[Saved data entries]
################
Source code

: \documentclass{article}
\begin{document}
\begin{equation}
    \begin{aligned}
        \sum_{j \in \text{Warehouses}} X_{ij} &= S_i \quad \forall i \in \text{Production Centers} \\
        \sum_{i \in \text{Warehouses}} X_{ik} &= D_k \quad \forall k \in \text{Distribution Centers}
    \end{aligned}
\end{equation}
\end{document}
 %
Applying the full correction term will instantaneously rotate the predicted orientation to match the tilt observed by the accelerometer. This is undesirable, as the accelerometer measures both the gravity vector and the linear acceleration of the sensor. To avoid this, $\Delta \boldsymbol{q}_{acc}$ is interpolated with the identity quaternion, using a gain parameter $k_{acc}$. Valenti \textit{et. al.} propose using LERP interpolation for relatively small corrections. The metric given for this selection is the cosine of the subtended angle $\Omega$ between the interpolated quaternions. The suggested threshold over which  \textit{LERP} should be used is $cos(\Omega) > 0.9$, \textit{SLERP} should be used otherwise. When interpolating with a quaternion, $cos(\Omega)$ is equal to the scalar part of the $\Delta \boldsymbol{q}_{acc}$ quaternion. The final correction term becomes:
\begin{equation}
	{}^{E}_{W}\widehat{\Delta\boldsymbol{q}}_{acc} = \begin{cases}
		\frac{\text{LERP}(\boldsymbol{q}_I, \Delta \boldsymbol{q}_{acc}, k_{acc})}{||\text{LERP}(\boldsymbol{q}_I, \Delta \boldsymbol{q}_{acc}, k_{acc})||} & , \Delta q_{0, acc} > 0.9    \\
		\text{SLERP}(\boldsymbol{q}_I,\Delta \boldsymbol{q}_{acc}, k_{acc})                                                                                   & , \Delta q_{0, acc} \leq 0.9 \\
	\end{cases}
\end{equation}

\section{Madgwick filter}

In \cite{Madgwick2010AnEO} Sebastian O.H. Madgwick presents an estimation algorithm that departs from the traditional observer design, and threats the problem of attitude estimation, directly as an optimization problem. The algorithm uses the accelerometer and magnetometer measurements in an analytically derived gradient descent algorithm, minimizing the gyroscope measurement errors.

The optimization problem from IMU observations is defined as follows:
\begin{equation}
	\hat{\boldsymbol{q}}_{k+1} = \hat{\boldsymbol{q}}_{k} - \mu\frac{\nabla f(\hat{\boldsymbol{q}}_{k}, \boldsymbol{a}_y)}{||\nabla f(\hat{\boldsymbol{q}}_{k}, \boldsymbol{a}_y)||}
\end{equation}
################
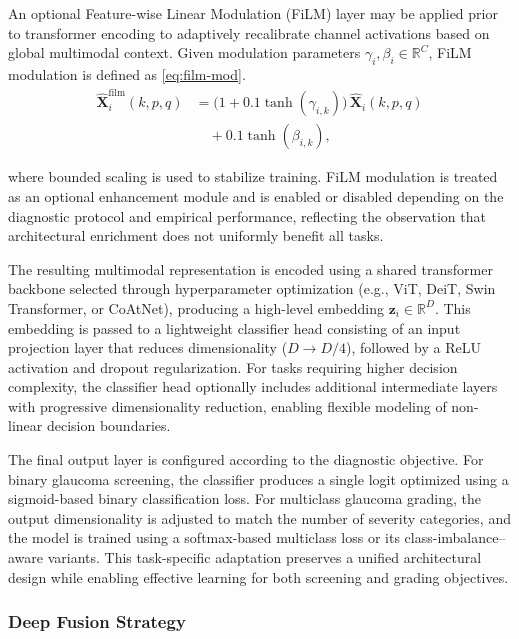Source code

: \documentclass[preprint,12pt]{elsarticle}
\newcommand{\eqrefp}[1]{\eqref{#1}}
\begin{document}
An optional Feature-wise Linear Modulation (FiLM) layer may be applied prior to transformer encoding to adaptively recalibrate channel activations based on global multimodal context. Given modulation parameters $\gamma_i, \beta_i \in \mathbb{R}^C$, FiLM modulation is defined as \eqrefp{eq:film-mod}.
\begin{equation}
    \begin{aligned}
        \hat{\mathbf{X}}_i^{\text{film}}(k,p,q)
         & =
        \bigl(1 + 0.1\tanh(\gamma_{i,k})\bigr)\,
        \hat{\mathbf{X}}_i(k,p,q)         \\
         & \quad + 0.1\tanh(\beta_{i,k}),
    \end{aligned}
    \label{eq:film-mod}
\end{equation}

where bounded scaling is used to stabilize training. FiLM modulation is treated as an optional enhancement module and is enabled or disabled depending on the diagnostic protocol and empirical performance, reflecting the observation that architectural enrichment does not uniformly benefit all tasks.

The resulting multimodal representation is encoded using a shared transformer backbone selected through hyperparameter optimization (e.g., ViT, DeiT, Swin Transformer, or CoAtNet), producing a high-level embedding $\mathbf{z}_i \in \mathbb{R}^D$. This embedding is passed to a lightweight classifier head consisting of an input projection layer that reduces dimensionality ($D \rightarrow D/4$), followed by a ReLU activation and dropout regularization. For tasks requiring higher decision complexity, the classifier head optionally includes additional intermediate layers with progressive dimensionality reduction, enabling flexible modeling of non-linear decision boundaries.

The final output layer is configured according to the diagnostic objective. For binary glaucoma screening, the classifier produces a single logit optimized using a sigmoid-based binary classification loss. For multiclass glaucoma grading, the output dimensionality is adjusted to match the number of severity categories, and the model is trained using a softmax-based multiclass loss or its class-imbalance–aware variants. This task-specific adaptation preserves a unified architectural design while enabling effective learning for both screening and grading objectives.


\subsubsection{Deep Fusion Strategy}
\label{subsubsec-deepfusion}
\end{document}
################
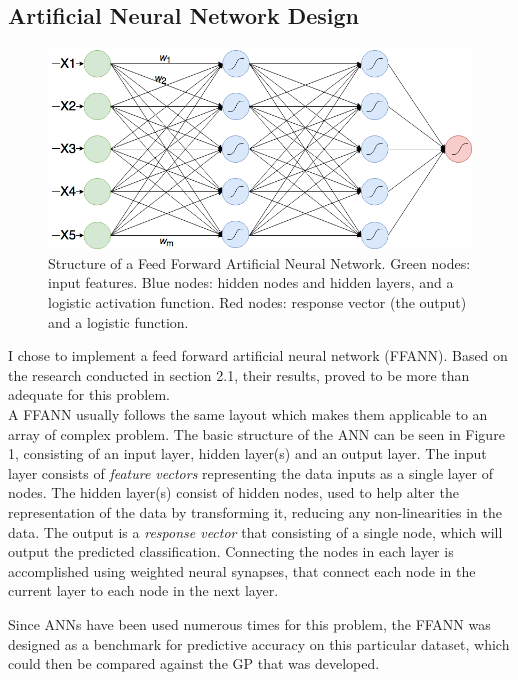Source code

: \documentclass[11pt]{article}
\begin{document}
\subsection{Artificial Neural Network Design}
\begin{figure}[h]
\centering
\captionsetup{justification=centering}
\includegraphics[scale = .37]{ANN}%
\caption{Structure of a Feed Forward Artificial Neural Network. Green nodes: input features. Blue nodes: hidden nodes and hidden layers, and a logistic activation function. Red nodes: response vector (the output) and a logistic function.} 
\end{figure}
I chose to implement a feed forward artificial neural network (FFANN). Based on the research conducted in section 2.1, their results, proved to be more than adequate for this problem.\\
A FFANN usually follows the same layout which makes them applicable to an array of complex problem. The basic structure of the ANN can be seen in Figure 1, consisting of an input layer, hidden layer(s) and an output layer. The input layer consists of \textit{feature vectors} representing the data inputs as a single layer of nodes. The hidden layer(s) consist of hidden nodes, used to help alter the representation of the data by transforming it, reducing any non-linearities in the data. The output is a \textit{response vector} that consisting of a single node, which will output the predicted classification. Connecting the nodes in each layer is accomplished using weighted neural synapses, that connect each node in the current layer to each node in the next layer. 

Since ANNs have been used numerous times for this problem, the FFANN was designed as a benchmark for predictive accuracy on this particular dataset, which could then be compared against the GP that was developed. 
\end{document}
################
Exercise goal. How many of the lines in these entries hold "Centers"? Report only the count.

Solution to this problem. 2